**PROBLEM TO SOLVE**
The answer must be an exact reproduction of all the entries.

**DATASET EXTRACT**
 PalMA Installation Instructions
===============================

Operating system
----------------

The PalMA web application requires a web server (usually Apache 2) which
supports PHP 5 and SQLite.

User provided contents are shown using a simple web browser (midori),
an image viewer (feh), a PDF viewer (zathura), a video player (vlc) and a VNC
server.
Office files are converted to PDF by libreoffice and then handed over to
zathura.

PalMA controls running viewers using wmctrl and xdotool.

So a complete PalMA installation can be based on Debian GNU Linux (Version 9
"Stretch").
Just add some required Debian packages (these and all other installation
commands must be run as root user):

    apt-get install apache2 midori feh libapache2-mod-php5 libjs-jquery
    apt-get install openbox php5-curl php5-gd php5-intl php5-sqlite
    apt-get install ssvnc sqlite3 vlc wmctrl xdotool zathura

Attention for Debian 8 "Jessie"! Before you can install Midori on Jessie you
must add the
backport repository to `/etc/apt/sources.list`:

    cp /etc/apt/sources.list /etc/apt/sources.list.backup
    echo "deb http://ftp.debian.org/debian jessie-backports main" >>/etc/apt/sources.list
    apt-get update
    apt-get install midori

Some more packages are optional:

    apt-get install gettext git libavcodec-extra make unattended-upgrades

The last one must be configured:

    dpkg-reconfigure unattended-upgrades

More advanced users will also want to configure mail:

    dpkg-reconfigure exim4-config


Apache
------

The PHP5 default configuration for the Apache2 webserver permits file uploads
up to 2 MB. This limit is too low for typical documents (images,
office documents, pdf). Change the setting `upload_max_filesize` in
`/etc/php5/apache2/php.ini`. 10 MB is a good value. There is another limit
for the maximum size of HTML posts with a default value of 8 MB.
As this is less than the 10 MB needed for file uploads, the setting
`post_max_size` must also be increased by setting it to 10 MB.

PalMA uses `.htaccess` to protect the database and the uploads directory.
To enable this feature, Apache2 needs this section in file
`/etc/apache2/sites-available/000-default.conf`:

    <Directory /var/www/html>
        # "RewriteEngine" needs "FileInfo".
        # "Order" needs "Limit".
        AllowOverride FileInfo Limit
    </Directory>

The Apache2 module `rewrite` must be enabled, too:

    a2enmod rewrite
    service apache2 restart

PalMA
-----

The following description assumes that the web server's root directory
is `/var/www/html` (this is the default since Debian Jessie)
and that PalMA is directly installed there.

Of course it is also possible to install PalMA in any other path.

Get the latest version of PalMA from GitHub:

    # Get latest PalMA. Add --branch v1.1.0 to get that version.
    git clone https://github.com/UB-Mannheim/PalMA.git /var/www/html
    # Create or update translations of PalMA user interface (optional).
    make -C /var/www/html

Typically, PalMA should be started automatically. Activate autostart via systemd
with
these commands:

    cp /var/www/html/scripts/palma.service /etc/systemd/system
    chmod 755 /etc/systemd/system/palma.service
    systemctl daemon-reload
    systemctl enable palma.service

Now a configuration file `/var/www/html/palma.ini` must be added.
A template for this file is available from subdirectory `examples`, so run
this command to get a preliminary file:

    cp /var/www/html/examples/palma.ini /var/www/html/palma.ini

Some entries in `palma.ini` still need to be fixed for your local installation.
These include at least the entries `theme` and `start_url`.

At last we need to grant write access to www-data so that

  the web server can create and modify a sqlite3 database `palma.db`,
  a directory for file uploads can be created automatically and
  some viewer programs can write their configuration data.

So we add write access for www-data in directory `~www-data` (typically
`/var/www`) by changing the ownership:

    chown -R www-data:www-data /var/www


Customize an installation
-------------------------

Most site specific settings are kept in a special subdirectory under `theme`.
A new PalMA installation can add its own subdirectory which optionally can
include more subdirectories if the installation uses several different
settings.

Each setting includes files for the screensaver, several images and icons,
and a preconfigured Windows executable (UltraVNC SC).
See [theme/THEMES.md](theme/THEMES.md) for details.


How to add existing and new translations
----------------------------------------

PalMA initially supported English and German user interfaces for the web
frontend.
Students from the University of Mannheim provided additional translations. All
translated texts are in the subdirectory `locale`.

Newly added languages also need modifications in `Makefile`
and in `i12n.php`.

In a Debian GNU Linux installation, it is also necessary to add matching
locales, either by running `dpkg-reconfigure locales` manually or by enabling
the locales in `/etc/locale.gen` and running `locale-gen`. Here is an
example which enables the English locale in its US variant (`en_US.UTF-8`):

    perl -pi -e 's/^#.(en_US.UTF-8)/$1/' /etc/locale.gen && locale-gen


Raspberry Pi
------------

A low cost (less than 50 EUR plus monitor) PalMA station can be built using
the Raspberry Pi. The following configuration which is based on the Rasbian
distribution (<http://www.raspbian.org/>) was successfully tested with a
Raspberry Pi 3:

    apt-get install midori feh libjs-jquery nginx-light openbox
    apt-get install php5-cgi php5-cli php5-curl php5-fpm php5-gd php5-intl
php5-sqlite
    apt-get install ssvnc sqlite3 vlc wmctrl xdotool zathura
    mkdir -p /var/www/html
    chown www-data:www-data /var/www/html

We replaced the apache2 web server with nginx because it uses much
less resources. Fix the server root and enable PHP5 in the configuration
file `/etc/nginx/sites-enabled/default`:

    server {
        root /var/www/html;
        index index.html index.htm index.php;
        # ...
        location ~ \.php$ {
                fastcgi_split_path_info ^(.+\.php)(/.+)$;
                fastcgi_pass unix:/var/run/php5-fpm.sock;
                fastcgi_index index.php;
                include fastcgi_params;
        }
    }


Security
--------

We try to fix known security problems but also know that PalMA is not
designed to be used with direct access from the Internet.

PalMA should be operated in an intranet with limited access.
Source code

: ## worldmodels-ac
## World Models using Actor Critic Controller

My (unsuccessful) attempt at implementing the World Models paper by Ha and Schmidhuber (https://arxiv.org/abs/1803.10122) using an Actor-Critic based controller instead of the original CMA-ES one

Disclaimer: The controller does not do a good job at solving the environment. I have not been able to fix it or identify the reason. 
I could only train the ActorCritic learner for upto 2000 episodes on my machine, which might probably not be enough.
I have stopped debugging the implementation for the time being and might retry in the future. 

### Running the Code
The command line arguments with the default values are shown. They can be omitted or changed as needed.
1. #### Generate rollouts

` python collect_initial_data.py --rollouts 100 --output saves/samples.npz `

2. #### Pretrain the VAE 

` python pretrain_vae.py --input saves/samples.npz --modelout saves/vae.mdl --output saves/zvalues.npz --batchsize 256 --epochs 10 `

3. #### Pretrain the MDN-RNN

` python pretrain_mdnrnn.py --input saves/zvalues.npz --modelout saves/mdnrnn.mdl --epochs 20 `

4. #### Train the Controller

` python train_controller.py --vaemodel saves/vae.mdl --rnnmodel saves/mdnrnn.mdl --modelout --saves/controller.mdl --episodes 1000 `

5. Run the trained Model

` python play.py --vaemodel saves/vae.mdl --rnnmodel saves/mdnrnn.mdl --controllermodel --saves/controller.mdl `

**EXERCISE OUTPUT**
 PalMA Installation Instructions
===============================

Operating system
----------------

The PalMA web application requires a web server (usually Apache 2) which
supports PHP 5 and SQLite.

User provided contents are shown using a simple web browser (midori),
an image viewer (feh), a PDF viewer (zathura), a video player (vlc) and a VNC
server.
Office files are converted to PDF by libreoffice and then handed over to
zathura.

PalMA controls running viewers using wmctrl and xdotool.

So a complete PalMA installation can be based on Debian GNU Linux (Version 9
"Stretch").
Just add some required Debian packages (these and all other installation
commands must be run as root user):

    apt-get install apache2 midori feh libapache2-mod-php5 libjs-jquery
    apt-get install openbox php5-curl php5-gd php5-intl php5-sqlite
    apt-get install ssvnc sqlite3 vlc wmctrl xdotool zathura

Attention for Debian 8 "Jessie"! Before you can install Midori on Jessie you
must add the
backport repository to `/etc/apt/sources.list`:

    cp /etc/apt/sources.list /etc/apt/sources.list.backup
    echo "deb http://ftp.debian.org/debian jessie-backports main" >>/etc/apt/sources.list
    apt-get update
    apt-get install midori

Some more packages are optional:

    apt-get install gettext git libavcodec-extra make unattended-upgrades

The last one must be configured:

    dpkg-reconfigure unattended-upgrades

More advanced users will also want to configure mail:

    dpkg-reconfigure exim4-config


Apache
------

The PHP5 default configuration for the Apache2 webserver permits file uploads
up to 2 MB. This limit is too low for typical documents (images,
office documents, pdf). Change the setting `upload_max_filesize` in
`/etc/php5/apache2/php.ini`. 10 MB is a good value. There is another limit
for the maximum size of HTML posts with a default value of 8 MB.
As this is less than the 10 MB needed for file uploads, the setting
`post_max_size` must also be increased by setting it to 10 MB.

PalMA uses `.htaccess` to protect the database and the uploads directory.
To enable this feature, Apache2 needs this section in file
`/etc/apache2/sites-available/000-default.conf`:

    <Directory /var/www/html>
        # "RewriteEngine" needs "FileInfo".
        # "Order" needs "Limit".
        AllowOverride FileInfo Limit
    </Directory>

The Apache2 module `rewrite` must be enabled, too:

    a2enmod rewrite
    service apache2 restart

PalMA
-----

The following description assumes that the web server's root directory
is `/var/www/html` (this is the default since Debian Jessie)
and that PalMA is directly installed there.

Of course it is also possible to install PalMA in any other path.

Get the latest version of PalMA from GitHub:

    # Get latest PalMA. Add --branch v1.1.0 to get that version.
    git clone https://github.com/UB-Mannheim/PalMA.git /var/www/html
    # Create or update translations of PalMA user interface (optional).
    make -C /var/www/html

Typically, PalMA should be started automatically. Activate autostart via systemd
with
these commands:

    cp /var/www/html/scripts/palma.service /etc/systemd/system
    chmod 755 /etc/systemd/system/palma.service
    systemctl daemon-reload
    systemctl enable palma.service

Now a configuration file `/var/www/html/palma.ini` must be added.
A template for this file is available from subdirectory `examples`, so run
this command to get a preliminary file:

    cp /var/www/html/examples/palma.ini /var/www/html/palma.ini

Some entries in `palma.ini` still need to be fixed for your local installation.
These include at least the entries `theme` and `start_url`.

At last we need to grant write access to www-data so that

  the web server can create and modify a sqlite3 database `palma.db`,
  a directory for file uploads can be created automatically and
  some viewer programs can write their configuration data.

So we add write access for www-data in directory `~www-data` (typically
`/var/www`) by changing the ownership:

    chown -R www-data:www-data /var/www


Customize an installation
-------------------------

Most site specific settings are kept in a special subdirectory under `theme`.
A new PalMA installation can add its own subdirectory which optionally can
include more subdirectories if the installation uses several different
settings.

Each setting includes files for the screensaver, several images and icons,
and a preconfigured Windows executable (UltraVNC SC).
See [theme/THEMES.md](theme/THEMES.md) for details.


How to add existing and new translations
----------------------------------------

PalMA initially supported English and German user interfaces for the web
frontend.
Students from the University of Mannheim provided additional translations. All
translated texts are in the subdirectory `locale`.

Newly added languages also need modifications in `Makefile`
and in `i12n.php`.

In a Debian GNU Linux installation, it is also necessary to add matching
locales, either by running `dpkg-reconfigure locales` manually or by enabling
the locales in `/etc/locale.gen` and running `locale-gen`. Here is an
example which enables the English locale in its US variant (`en_US.UTF-8`):

    perl -pi -e 's/^#.(en_US.UTF-8)/$1/' /etc/locale.gen && locale-gen


Raspberry Pi
------------

A low cost (less than 50 EUR plus monitor) PalMA station can be built using
the Raspberry Pi. The following configuration which is based on the Rasbian
distribution (<http://www.raspbian.org/>) was successfully tested with a
Raspberry Pi 3:

    apt-get install midori feh libjs-jquery nginx-light openbox
    apt-get install php5-cgi php5-cli php5-curl php5-fpm php5-gd php5-intl
php5-sqlite
    apt-get install ssvnc sqlite3 vlc wmctrl xdotool zathura
    mkdir -p /var/www/html
    chown www-data:www-data /var/www/html

We replaced the apache2 web server with nginx because it uses much
less resources. Fix the server root and enable PHP5 in the configuration
file `/etc/nginx/sites-enabled/default`:

    server {
        root /var/www/html;
        index index.html index.htm index.php;
        # ...
        location ~ \.php$ {
                fastcgi_split_path_info ^(.+\.php)(/.+)$;
                fastcgi_pass unix:/var/run/php5-fpm.sock;
                fastcgi_index index.php;
                include fastcgi_params;
        }
    }


Security
--------

We try to fix known security problems but also know that PalMA is not
designed to be used with direct access from the Internet.

PalMA should be operated in an intranet with limited access.
Source code

: ## worldmodels-ac
## World Models using Actor Critic Controller

My (unsuccessful) attempt at implementing the World Models paper by Ha and Schmidhuber (https://arxiv.org/abs/1803.10122) using an Actor-Critic based controller instead of the original CMA-ES one

Disclaimer: The controller does not do a good job at solving the environment. I have not been able to fix it or identify the reason. 
I could only train the ActorCritic learner for upto 2000 episodes on my machine, which might probably not be enough.
I have stopped debugging the implementation for the time being and might retry in the future. 

### Running the Code
The command line arguments with the default values are shown. They can be omitted or changed as needed.
1. #### Generate rollouts

` python collect_initial_data.py --rollouts 100 --output saves/samples.npz `

2. #### Pretrain the VAE 

` python pretrain_vae.py --input saves/samples.npz --modelout saves/vae.mdl --output saves/zvalues.npz --batchsize 256 --epochs 10 `

3. #### Pretrain the MDN-RNN

` python pretrain_mdnrnn.py --input saves/zvalues.npz --modelout saves/mdnrnn.mdl --epochs 20 `

4. #### Train the Controller

` python train_controller.py --vaemodel saves/vae.mdl --rnnmodel saves/mdnrnn.mdl --modelout --saves/controller.mdl --episodes 1000 `

5. Run the trained Model

` python play.py --vaemodel saves/vae.mdl --rnnmodel saves/mdnrnn.mdl --controllermodel --saves/controller.mdl `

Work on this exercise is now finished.